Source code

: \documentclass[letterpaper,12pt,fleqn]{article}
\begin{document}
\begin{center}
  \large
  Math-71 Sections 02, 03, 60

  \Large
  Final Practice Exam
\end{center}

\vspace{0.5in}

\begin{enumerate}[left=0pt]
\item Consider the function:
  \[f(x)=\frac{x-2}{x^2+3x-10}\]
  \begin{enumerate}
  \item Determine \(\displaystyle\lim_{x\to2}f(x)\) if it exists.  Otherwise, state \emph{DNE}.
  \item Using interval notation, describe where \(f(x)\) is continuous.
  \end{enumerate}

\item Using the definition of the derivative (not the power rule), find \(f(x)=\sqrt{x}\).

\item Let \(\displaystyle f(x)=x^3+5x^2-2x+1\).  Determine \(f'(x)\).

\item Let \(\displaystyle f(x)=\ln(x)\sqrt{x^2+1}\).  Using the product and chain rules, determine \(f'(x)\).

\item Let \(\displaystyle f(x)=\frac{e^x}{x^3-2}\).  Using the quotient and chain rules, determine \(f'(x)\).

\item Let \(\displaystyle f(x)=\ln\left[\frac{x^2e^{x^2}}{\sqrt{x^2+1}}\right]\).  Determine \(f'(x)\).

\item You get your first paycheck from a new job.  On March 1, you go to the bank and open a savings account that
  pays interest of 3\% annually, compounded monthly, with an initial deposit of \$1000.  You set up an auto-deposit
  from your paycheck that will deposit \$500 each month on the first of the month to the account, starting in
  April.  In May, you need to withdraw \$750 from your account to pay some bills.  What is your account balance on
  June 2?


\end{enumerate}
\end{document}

######

**Your task**.
Produce a verbatim transcription of the entries above.

**Finished exercise**.
Source code

: \documentclass[letterpaper,12pt,fleqn]{article}
\begin{document}
\begin{center}
  \large
  Math-71 Sections 02, 03, 60

  \Large
  Final Practice Exam
\end{center}

\vspace{0.5in}

\begin{enumerate}[left=0pt]
\item Consider the function:
  \[f(x)=\frac{x-2}{x^2+3x-10}\]
  \begin{enumerate}
  \item Determine \(\displaystyle\lim_{x\to2}f(x)\) if it exists.  Otherwise, state \emph{DNE}.
  \item Using interval notation, describe where \(f(x)\) is continuous.
  \end{enumerate}

\item Using the definition of the derivative (not the power rule), find \(f(x)=\sqrt{x}\).

\item Let \(\displaystyle f(x)=x^3+5x^2-2x+1\).  Determine \(f'(x)\).

\item Let \(\displaystyle f(x)=\ln(x)\sqrt{x^2+1}\).  Using the product and chain rules, determine \(f'(x)\).

\item Let \(\displaystyle f(x)=\frac{e^x}{x^3-2}\).  Using the quotient and chain rules, determine \(f'(x)\).

\item Let \(\displaystyle f(x)=\ln\left[\frac{x^2e^{x^2}}{\sqrt{x^2+1}}\right]\).  Determine \(f'(x)\).

\item You get your first paycheck from a new job.  On March 1, you go to the bank and open a savings account that
  pays interest of 3\% annually, compounded monthly, with an initial deposit of \$1000.  You set up an auto-deposit
  from your paycheck that will deposit \$500 each month on the first of the month to the account, starting in
  April.  In May, you need to withdraw \$750 from your account to pay some bills.  What is your account balance on
  June 2?


\end{enumerate}
\end{document}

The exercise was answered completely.